Across the listing below, how many lines include the string "camelToHyphens"? Reply with the number alone.

☆ ☆ ☆ ☆ ☆ ☆ ☆

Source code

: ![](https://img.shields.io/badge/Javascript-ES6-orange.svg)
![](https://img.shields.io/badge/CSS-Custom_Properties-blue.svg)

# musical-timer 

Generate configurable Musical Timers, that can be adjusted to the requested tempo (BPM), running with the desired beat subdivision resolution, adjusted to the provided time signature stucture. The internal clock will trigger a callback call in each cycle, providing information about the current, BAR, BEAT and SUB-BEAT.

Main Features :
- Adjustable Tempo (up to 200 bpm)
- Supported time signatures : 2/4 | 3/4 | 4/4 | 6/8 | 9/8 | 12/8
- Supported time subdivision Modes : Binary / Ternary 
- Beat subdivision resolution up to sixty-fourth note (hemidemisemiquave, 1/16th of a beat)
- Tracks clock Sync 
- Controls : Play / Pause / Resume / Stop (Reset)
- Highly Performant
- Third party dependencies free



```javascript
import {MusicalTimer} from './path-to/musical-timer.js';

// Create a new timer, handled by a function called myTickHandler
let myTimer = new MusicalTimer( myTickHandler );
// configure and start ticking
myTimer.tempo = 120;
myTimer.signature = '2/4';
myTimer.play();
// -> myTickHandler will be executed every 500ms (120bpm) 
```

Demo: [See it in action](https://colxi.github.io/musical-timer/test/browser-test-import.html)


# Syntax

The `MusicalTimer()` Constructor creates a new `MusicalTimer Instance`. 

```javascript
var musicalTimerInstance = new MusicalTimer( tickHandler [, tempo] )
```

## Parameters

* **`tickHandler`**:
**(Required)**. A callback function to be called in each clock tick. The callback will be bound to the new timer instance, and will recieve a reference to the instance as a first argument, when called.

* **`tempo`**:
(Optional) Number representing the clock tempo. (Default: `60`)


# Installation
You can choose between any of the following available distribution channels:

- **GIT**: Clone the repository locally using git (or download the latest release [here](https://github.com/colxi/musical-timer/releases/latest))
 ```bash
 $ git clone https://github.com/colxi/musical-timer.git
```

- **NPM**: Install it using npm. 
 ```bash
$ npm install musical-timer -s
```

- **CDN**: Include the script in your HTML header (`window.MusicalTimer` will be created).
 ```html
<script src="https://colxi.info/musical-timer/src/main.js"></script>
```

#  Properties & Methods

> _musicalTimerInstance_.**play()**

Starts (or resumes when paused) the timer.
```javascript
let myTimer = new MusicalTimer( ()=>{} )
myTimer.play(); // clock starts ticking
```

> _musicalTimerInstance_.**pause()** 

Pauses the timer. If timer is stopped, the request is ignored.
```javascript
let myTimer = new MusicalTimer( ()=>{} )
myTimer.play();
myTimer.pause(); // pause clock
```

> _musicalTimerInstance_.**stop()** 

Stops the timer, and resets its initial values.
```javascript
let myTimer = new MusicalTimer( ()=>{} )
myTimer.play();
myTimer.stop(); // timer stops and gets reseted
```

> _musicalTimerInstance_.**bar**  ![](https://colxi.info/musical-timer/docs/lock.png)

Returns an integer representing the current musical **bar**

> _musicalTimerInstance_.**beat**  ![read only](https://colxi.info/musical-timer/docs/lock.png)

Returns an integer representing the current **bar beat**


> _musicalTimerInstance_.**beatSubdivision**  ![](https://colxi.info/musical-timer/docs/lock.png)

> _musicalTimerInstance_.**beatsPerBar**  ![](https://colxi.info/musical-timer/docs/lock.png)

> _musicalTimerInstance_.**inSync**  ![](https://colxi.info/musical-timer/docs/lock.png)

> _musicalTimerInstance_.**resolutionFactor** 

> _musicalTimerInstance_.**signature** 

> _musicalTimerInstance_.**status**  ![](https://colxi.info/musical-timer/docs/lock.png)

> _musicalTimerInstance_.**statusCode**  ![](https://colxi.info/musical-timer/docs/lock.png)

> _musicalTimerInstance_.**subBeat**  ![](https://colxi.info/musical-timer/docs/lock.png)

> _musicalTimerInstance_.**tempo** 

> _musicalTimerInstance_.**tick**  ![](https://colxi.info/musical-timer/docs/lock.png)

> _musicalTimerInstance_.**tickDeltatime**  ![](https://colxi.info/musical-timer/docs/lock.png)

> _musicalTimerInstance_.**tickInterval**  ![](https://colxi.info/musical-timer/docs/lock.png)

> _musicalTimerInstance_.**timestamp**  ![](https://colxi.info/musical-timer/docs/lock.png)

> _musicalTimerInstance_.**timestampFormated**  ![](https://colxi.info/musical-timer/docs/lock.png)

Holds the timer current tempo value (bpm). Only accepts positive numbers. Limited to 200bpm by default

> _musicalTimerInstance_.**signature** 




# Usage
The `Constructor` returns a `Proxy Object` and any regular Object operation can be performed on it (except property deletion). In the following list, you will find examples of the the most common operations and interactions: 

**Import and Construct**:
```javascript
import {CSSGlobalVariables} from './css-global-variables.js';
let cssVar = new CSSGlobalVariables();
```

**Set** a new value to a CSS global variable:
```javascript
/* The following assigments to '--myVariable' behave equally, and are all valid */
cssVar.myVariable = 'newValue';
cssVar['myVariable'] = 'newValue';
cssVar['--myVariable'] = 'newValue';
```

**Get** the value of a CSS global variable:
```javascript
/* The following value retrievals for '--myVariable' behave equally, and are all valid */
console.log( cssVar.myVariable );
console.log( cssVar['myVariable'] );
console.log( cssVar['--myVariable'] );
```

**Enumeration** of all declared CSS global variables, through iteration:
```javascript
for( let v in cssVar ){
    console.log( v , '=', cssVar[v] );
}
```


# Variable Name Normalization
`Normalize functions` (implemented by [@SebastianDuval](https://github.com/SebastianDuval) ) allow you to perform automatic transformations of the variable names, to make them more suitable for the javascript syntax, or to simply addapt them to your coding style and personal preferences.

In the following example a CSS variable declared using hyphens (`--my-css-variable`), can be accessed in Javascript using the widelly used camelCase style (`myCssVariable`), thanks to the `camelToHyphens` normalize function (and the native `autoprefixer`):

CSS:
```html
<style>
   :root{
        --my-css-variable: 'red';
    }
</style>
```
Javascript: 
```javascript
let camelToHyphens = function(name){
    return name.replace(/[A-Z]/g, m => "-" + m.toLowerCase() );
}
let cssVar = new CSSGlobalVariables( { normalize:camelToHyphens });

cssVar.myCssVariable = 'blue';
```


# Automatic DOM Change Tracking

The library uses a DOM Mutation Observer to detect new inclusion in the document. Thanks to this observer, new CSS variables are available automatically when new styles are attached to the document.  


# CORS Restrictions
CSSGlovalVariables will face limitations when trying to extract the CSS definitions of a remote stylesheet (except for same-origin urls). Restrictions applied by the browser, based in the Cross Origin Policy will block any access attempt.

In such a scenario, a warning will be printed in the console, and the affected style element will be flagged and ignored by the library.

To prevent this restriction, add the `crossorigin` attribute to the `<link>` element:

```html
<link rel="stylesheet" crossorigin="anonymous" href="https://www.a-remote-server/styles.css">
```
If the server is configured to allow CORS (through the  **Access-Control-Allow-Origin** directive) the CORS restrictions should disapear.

☆ ☆ ☆ ☆ ☆ ☆ ☆

Solution to this task:
3